◆ **Your task**: Using the material that follows, identify and copy each line with the string "onBlockListAdded".

◆ **Supplied information**:
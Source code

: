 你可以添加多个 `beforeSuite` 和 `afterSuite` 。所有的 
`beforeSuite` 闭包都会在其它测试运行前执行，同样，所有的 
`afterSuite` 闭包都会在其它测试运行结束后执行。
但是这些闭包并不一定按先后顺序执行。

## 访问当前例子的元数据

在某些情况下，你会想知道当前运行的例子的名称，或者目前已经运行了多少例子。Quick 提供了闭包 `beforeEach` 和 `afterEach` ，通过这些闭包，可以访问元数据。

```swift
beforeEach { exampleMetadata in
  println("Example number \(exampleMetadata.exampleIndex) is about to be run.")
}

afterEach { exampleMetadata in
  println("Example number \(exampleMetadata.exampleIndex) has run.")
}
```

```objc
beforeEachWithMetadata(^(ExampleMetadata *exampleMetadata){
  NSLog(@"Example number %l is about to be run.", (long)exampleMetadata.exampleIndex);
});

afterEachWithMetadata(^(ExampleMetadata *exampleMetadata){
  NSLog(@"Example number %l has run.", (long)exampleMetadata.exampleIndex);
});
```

==

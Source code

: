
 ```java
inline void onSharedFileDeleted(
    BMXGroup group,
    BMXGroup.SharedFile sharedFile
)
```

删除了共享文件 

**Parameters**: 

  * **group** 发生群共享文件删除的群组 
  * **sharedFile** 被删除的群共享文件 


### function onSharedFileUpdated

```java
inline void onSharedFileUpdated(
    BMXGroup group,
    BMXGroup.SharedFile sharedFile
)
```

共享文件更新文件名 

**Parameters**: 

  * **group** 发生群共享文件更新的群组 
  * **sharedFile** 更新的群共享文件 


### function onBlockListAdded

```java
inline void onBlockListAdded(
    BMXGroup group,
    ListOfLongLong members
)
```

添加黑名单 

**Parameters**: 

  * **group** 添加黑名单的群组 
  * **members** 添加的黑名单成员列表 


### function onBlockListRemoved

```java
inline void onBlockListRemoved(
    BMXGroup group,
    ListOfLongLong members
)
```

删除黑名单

◆ **The completed task**:
### function onBlockListAdded
inline void onBlockListAdded(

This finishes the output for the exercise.